While a chemistry professor at Indiana University in Bloomington, Nie researched a method of cancer detection in which multi-colored, fluorescent quantum dots are injected into tissue and then programmed to attach to specific biological molecules such as genes and proteins. Once the markers are labeled with color-coded quantum dots, Nie's computer-based algorithm converts the optical information into biological data. The method allows physicians to map an individual's unique body chemistry and the location and distribution of selected molecules or markers associated with diseases.
Since becoming a Biomedical Engineering faculty member in 2002, Nie has developed his method into a commercial technology.

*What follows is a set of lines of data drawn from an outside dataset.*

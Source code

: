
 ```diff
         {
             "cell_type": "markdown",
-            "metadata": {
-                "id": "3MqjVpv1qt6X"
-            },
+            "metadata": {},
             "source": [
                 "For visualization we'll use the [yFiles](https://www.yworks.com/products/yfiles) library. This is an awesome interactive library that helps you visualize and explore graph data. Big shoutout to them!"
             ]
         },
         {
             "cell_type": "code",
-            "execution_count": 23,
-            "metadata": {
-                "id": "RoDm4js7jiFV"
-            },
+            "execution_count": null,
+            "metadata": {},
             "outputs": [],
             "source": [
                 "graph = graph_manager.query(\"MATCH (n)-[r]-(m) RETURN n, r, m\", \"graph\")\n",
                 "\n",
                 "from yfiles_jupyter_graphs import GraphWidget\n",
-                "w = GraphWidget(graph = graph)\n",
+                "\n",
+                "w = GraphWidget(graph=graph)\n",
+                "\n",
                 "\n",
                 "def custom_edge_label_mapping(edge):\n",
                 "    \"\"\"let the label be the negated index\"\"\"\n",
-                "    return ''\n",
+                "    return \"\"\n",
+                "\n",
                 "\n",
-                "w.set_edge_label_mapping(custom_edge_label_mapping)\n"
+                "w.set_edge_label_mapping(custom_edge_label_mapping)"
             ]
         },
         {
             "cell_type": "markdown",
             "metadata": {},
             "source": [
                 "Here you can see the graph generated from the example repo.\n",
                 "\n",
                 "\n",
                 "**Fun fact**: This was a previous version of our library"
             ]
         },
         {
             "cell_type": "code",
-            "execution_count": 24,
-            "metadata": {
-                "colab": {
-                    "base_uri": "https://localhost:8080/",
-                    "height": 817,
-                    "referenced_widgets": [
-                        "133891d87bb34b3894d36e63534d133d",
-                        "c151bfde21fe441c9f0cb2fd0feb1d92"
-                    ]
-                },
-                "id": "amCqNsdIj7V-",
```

LaunchCyte Inc. spawned the Pittsburg-based Bioplex Corporation to commercialize Nie's quantum-dot method for healthcare applications such as drug discovery and clinical diagnostics, with help from the Atlanta-based Emtech Bio, a business incubator overseen by Georgia Tech and Emory University.
The director of nanotechnology at the Winship Cancer Institute, Nie was one of the first researchers brought to Tech and Emory by the Georgia Cancer Coalition's Distinguished Cancer Clinicians and Scientists Program, a $1 billion public-private initiative established by the Georgia General Assembly in 2001.